I really like this solution and will be getting more L=Boxx units this year. Right now the number 4 L-Boxx is selling for $69 on Amazon.


----------



## Phil P (Jul 25, 2010)

Mike said:


> It's bad enough for people who take a router to their cabin or to a friends house for little projects and a nightmare for contracters.


Yes, Mike, it is. I know you have a soft spot for Bosch, so you're possiblu "talking up" their L-Boxx system a little but in the interests of balance could I be allowed to mention the opposition? As you may or may not, know the L-Boxx system is bought-in from the Sortimo, a German manufacturer of van lining systems and transport cases. Similarly the Systainer system supplied with Festool tools:










(no, not mine, I wish!) has been adopted by a number of manufacturers for their tools, notably Mafell, Metabo, Lamello, Hoffman, Protool, etc. Some Makitas even come in Systainers (mainly the SP6000K track saw). Systainers are also available from the manufacturer, Tanos, who have the same parent firm as Festool. The combined range of Tanos and Festool is currently wider than that of Sortimo/L-Boxx, but then it's been around more than 15 years and is now into its' second generation. It does include a few really good ideas such as two depths of clip-on tool totes:










and also fitted inserts for hand tools (available from Ulmia, etc):










Although I don't see why similar inserts couldn't be made for a Sortimo/L-Boxx by any half competent routerist. Sadly Systainers aren't compatible with the L-Boxx system, and as I already own a number of machines which came with Systainers that's the system I'll be sticking with, but at least I've found that some of the Bosch shaped inserts from the L-Boxx can be trimmed to fit Systainers, and presumably vice versa should the need arise.

You are right, though, makes life a lot easier - I often find I'm moving a track saw, a power planer, a sander and a router in one journey without dropping anything. It also gives your tools a better life because it forces you into thinking in terms of putting stuff away and not just throwing it in the back of the car/van to be "sorted out later" (read next time you need the tool....). Very clever people these Germans. Very logical

Regards

Phil

you can't just throw


----------



## kp91 (Sep 10, 2004)

:lol:I guess my canvas gatemouth tool bags and milk crates that I've been using all these years are getting a little out of date......


----------



## MAFoElffen (Jun 8, 2012)

Guilty.
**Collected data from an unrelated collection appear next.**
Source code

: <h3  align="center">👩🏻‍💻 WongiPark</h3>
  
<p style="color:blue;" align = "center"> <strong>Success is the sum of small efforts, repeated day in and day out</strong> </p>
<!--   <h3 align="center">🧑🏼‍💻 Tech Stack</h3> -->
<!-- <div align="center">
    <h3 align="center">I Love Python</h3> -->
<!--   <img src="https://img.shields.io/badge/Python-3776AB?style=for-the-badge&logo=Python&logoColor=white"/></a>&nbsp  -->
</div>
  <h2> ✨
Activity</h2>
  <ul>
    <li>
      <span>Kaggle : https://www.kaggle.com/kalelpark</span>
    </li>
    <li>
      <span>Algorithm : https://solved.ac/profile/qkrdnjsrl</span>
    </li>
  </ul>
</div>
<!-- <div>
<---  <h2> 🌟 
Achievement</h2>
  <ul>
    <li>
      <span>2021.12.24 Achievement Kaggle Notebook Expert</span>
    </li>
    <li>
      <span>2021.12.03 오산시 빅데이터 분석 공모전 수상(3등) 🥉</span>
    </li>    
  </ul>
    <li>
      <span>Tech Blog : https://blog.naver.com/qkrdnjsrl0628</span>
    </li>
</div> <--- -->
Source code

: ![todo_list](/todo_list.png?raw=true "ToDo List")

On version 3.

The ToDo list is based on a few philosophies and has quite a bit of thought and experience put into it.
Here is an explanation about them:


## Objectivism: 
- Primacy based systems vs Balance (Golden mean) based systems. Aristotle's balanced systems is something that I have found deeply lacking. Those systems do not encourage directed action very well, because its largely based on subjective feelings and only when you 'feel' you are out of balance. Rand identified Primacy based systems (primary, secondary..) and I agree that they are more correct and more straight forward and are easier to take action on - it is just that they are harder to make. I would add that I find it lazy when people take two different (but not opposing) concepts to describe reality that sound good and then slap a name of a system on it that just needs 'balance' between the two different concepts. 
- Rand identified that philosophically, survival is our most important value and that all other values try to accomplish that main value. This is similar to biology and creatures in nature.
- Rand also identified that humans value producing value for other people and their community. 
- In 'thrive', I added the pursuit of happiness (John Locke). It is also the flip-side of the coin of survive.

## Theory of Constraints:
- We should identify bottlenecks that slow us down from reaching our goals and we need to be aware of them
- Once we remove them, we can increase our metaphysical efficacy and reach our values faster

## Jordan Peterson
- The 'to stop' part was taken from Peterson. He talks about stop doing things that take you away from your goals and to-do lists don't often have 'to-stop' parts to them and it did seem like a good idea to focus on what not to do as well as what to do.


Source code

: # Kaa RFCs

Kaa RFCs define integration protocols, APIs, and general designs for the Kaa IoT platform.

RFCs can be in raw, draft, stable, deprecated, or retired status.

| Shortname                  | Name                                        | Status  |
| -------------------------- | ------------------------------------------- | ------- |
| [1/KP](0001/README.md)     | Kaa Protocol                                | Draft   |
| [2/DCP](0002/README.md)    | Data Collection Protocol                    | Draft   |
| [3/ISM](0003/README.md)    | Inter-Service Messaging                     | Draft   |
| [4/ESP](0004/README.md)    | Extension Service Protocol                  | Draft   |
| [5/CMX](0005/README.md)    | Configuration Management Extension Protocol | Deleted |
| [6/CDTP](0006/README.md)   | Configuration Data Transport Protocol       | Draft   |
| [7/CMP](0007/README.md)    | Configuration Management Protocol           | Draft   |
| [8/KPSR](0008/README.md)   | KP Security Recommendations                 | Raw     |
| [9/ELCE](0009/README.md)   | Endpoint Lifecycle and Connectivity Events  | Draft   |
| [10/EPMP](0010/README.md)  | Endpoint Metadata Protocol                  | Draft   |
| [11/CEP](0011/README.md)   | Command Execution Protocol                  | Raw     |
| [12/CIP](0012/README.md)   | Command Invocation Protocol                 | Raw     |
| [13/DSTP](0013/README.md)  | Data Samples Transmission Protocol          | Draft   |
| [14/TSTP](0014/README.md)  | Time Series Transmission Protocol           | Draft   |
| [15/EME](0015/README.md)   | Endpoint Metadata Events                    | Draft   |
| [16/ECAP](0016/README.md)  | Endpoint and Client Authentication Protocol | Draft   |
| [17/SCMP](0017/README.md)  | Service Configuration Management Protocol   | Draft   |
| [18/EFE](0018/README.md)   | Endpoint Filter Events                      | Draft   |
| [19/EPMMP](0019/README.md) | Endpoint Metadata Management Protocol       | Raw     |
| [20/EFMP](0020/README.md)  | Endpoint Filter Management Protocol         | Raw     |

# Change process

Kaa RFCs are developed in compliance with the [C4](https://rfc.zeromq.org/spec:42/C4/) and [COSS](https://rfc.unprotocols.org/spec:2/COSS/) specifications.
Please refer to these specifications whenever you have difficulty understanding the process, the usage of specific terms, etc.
Milk crates and 3-5 gallon buckets with tool buddies...


----------



## jw2170 (Jan 24, 2008)

Mine came in cardboard box packed in polystyrene foam - that went into the re-cycle bin....
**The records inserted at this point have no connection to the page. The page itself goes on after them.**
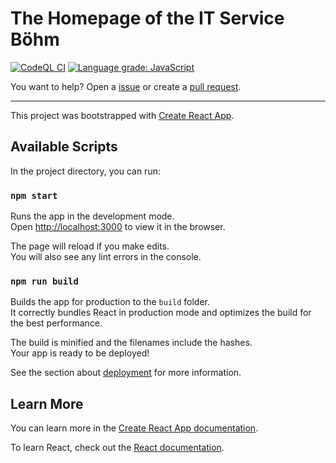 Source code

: # The Homepage of the IT Service Böhm

[![CodeQL CI](https://img.shields.io/github/workflow/status/mheob/itsb-web/CodeQL%20CI?label=CodeQL%20CI&logo=github&style=flat-square)](https://github.com/mheob/itsb-web)
[![Language grade: JavaScript](https://img.shields.io/lgtm/grade/javascript/g/mheob/itsb-web.svg?logo=lgtm&logoWidth=18&style=flat-square)](https://lgtm.com/projects/g/mheob/itsb-web/context:javascript)

You want to help?
Open a [issue](https://github.com/mheob/itsb-web/issues/new) or create a [pull request](https://github.com/mheob/itsb-web/compare).

---

This project was bootstrapped with [Create React App](https://github.com/facebook/create-react-app).

## Available Scripts

In the project directory, you can run:

### `npm start`

Runs the app in the development mode.\
Open [http://localhost:3000](http://localhost:3000) to view it in the browser.

The page will reload if you make edits.\
You will also see any lint errors in the console.

### `npm run build`

Builds the app for production to the `build` folder.\
It correctly bundles React in production mode and optimizes the build for the best performance.

The build is minified and the filenames include the hashes.\
Your app is ready to be deployed!

See the section about [deployment](https://facebook.github.io/create-react-app/docs/deployment) for more information.

## Learn More

You can learn more in the [Create React App documentation](https://facebook.github.io/create-react-app/docs/getting-started).

To learn React, check out the [React documentation](https://reactjs.org/).
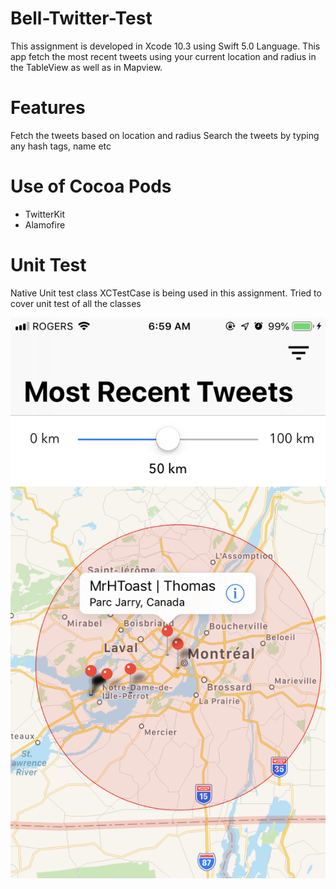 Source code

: # Bell-Twitter-Test
This assignment is developed in Xcode 10.3 using Swift 5.0 Language. This app fetch the most recent tweets using your current location and radius in the TableView as well as in Mapview.

# Features
Fetch the tweets based on location and radius
Search the tweets by typing any hash tags, name etc

# Use of Cocoa Pods
* TwitterKit
* Alamofire

# Unit Test
Native Unit test class XCTestCase is being used in this assignment. Tried to cover unit test of all the classes

![alt text](https://raw.githubusercontent.com/jrajodi/Bell-Twitter-Test/master/screenshots/IMG_8778.PNG)
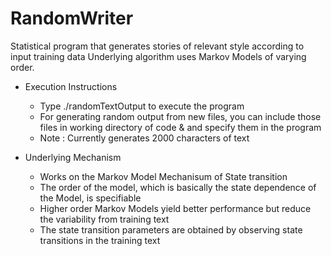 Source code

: RandomWriter
============

Statistical program that generates stories of relevant style according to input training data
Underlying algorithm uses Markov Models of varying order.

* Execution Instructions
  - Type ./randomTextOutput to execute the program
  - For generating random output from new files, you can include those files in working directory of code 
    & and specify them in the program
  - Note : Currently generates 2000 characters of text

* Underlying Mechanism 
  - Works on the Markov Model Mechanisum of State transition
  - The order of the model, which is basically the state dependence of the Model, is specifiable
  - Higher order Markov Models yield better performance but reduce the variability from training text
  - The state transition parameters are obtained by observing state transitions in the training text
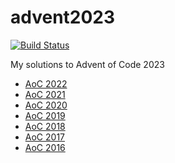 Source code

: # advent2023

[![Build Status](https://github.com/schwarzwald/advent2023/workflows/build/badge.svg)](https://github.com/schwarzwald/advent2023/actions)

My solutions to Advent of Code 2023

* [AoC 2022](https://github.com/schwarzwald/advent2022)
* [AoC 2021](https://github.com/schwarzwald/advent2021)
* [AoC 2020](https://github.com/schwarzwald/advent2020)
* [AoC 2019](https://github.com/schwarzwald/advent2019)
* [AoC 2018](https://github.com/schwarzwald/advent2018)
* [AoC 2017](https://github.com/schwarzwald/advent2017)
* [AoC 2016](https://github.com/schwarzwald/advent2016)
But, I see a need for these containers if you are moving the tools around in a contractors van/ute [truck for the Americans].... 

Mike's post was on "transporting".

I would not buy them just to sit in the shed.


----------



## Mike (Nov 22, 2004)

Phil, I am aware of the Festool Systainers. The same sized Systainer is $143 versus the Bosch at $69. In this situation $74 savings is why I am such a big Bosch fan. 

You can buy two of the #4 L-Boxx units and have enough money left for a couple of cups of coffee or one Systainer.


----------



## Stick486 (Jan 4, 2013)

Mike said:


> This has got to be the most frustrating part of owning a router: trying to fit it back into the plastic case it came in. What should be a simple task usually takes longer than a 500 piece jig saw puzzle. It's bad enough for people who take a router to their cabin or to a friends house for little projects and a nightmare for contracters. I admit when I do demonstrations I have usually just tossed routers into boxes which are difficult to handle, pack and offer little protection to the tool. No more!
> 
> I recently got a #4 L-Boxx from Bosch. To me this is a perfect solution. The box will hold two full sized routers, is easy to handle and they stack together and lock for easy transport. All that is needed is a piece of foam to stick between the routers and they are safe. This box will also work for circular saws and there are different sized L-Boxx models for other tools. A stack of these boxes is easy to move with a light weight folding hand truck and easy to load into a vehicle. This spring the L-Dolly which locks onto the bottom of the stack will be available.
> 
> I really like this solution and will be getting more L=Boxx units this year. Right now the number 4 L-Boxx is selling for $69 on Amazon.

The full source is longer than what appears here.